The ending will stay in your mind long after you’ve finished reading.
I received a free copy of this book, which is a solid five-star work.
Edwin Murphy, editor of The Impartial, is a driven man who devotes more time to his career than his family. When his wife files for divorce and threatens to take their daughter to New York, and his American editor fires him because of declining ad revenue, Edwin decides it’s time to rid himself of at least one of his problems. He concocts a convoluted plan involving the dark web to have his wife killed. That murder, however, leads to the necessity of others in order to effectively cover his tracks, so he orchestrates a series of killings that have Inspector David Morton, head of London’s Murder Investigation Unit puzzled. Everyone who has a motive for any of the killings has an iron-clad alibi, and none of the victims are related.

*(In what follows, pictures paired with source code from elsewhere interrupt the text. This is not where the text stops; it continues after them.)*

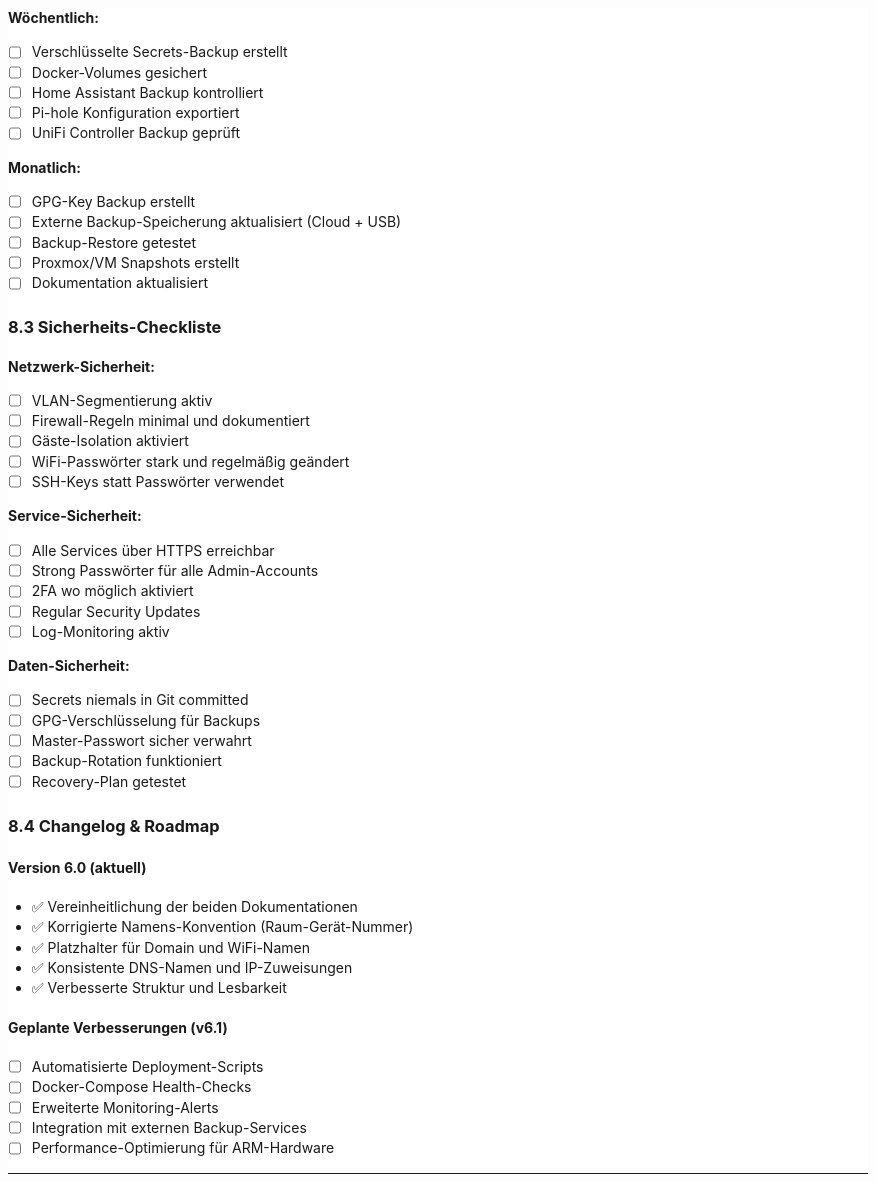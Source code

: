 **Wöchentlich:**
- [ ] Verschlüsselte Secrets-Backup erstellt
- [ ] Docker-Volumes gesichert
- [ ] Home Assistant Backup kontrolliert
- [ ] Pi-hole Konfiguration exportiert
- [ ] UniFi Controller Backup geprüft

**Monatlich:**
- [ ] GPG-Key Backup erstellt
- [ ] Externe Backup-Speicherung aktualisiert (Cloud + USB)
- [ ] Backup-Restore getestet
- [ ] Proxmox/VM Snapshots erstellt
- [ ] Dokumentation aktualisiert

### 8.3 Sicherheits-Checkliste

**Netzwerk-Sicherheit:**
- [ ] VLAN-Segmentierung aktiv
- [ ] Firewall-Regeln minimal und dokumentiert
- [ ] Gäste-Isolation aktiviert
- [ ] WiFi-Passwörter stark und regelmäßig geändert
- [ ] SSH-Keys statt Passwörter verwendet

**Service-Sicherheit:**
- [ ] Alle Services über HTTPS erreichbar
- [ ] Strong Passwörter für alle Admin-Accounts
- [ ] 2FA wo möglich aktiviert
- [ ] Regular Security Updates
- [ ] Log-Monitoring aktiv

**Daten-Sicherheit:**
- [ ] Secrets niemals in Git committed
- [ ] GPG-Verschlüsselung für Backups
- [ ] Master-Passwort sicher verwahrt
- [ ] Backup-Rotation funktioniert
- [ ] Recovery-Plan getestet

### 8.4 Changelog & Roadmap

#### Version 6.0 (aktuell)
- ✅ Vereinheitlichung der beiden Dokumentationen
- ✅ Korrigierte Namens-Konvention (Raum-Gerät-Nummer)
- ✅ Platzhalter für Domain und WiFi-Namen
- ✅ Konsistente DNS-Namen und IP-Zuweisungen
- ✅ Verbesserte Struktur und Lesbarkeit

#### Geplante Verbesserungen (v6.1)
- [ ] Automatisierte Deployment-Scripts
- [ ] Docker-Compose Health-Checks
- [ ] Erweiterte Monitoring-Alerts
- [ ] Integration mit externen Backup-Services
- [ ] Performance-Optimierung für ARM-Hardware

---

Dead on Demand, by Sean Campbell and Daniel Campbell is book one in the DCI Morton series, with a most convoluted plot as Edwin matches with David, London’s top cop when it comes to solving crimes. As the bodies pile up, though, and David faces the reality that his age is beginning to pose a handicap to his desire to avoid desk duty, the stakes get higher.
The authors, even though, the brains behind the killings is known from the beginning, do a good job of keeping the reader in suspense. The ending, I promise you, will come as a complete surprise.
I give the authors four stars for this one.
Father Brown, a rustic, English, Catholic priest, is hardly a heroic looking character, but his sharpness of mind and ability to get at the truth make him one of the most adept of fiction’s amateur sleuths. In a series of short stories first published in 1914, Father Brown’s creator, G. K. Chesterton pioneered the cozy mystery genre, mysteries where the protagonist is an often bumbling, well-meaning civilian who out-flanks the police in solving crimes.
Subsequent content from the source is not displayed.